PENDIDIKAN AGAMA YANG BERGIZI DAN GURIH, SPIRITUALITAS, DAN KISAH KATY PERRY


Seorang teman, Guru Besar Teknik Elektro di ITB pernah berkata kepada saya :

“Bang, Islam itu perlu diajarkan secara bergizi, namun juga gurih. Ibarat makanan, tak ada makanan yang lebih bergizi daripada makanan rumah sakit. Namun, adakah orang yang mau mentraktir kita makan di kantin rumah sakit ? Rasanya tidak. Karena walaupun sangat bergizi, namun tidak gurih, tidak lezat”.

Pesannya mengingatkan saya tentang sebuah kejadian di rumah sendiri. Suatu ketika istri saya memasak sayur. Sengaja dia memasaknya setengah matang, karena begitulah cara memasak sayur agar gizinya tetap tinggi. Tapi, apa yang terjadi ? tak seorangpun dari anak-anak saya yang mau memakannya, dengan alasan tak enak, bagaikan memakan sayur mentah. Namun istri saya tetap ngotot bahwa begitulah cara memasak yang paling baik untuk menjaga gizi sayuran.

Akhirnya, anak kedua sayapun angkat bicara :

“Ummi, dengan cara memasak seperti itu, mungkin gizinya masih 80 %. Tapi kami hanya mau memakannya satu kali saja, karena tak enak. Jika ummi memasaknya lebih matang, mungkin gizinya tinggal 50 %. Tapi kami bersedia memakannya berulang-ulang. Jadi, mana yang lebih baik bagi tubuh kami : 1 X 80 % atau 5 X 50 % ???”

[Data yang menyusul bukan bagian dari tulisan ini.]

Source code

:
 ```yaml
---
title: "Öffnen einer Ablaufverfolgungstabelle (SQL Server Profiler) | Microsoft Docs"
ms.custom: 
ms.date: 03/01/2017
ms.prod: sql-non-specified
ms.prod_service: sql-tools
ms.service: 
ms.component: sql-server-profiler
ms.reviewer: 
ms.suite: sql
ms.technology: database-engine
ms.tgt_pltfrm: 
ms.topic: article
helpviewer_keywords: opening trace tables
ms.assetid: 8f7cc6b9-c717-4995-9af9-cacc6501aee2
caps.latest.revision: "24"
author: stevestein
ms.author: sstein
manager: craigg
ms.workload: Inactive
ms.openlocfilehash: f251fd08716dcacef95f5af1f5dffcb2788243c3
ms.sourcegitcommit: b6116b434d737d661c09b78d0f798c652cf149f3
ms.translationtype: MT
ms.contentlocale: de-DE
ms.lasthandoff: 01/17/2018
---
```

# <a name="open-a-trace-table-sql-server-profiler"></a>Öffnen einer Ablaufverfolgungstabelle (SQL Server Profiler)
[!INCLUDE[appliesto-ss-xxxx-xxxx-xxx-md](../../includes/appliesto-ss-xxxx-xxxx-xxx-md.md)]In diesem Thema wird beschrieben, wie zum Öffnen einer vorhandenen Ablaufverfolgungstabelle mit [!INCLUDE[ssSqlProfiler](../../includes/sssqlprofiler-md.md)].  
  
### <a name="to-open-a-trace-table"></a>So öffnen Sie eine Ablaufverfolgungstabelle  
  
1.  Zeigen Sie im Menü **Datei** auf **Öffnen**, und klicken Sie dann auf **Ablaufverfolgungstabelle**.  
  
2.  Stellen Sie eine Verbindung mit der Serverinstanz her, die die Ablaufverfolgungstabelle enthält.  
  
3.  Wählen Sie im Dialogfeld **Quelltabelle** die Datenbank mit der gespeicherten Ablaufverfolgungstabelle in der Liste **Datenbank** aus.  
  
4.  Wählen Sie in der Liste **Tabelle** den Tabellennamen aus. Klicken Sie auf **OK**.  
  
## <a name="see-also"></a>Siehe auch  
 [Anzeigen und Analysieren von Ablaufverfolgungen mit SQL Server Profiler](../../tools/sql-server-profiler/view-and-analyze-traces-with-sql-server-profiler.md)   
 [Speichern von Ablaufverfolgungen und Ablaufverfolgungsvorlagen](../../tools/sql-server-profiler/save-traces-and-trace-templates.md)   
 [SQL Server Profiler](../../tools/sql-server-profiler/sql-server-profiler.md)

Dan istri sayapun mengerti.

Saya jadi teringat dengan Katy Perry, seorang penyanyi seksi dari Amerika : Penampilannya seronok, gerak tubuhnya seronok, lagunya seronok, syairnya banyak yang menohok moralitas, serta seorang lesbian pula.

Pendidikan macam apa yang ia dapatkan sehingga dia berperilaku semacam itu ? Kedua orang tuanya adalah Kristen puritan. Ayahnya adalah seorang pendeta. Pendidikan agamanya sangat ketat. Ia hanya dibenarkan menyanyikan lagu-lagu gereja. Pergaulannya sangat diawasi. Pakaiannya sangat sopan dan makanannya pun terjaga.

Ah… mungkin kedua orangtuanya ketat menddiknya dengan ritualitas, namun sayang tampaknya lalai dalam pendidikan spiritualitas. Pendidikan spiritualitas adalah pendidikan tentang “meaning and value” : tentang makna dan nilai, tentang esensi dan hakikat, tentang hikmah dan manfaat. Ya, mungkin karena mereka Non-Muslim. Tapi apakah sebagai Muslim kita sudah cukup sadar dengan hal ini ?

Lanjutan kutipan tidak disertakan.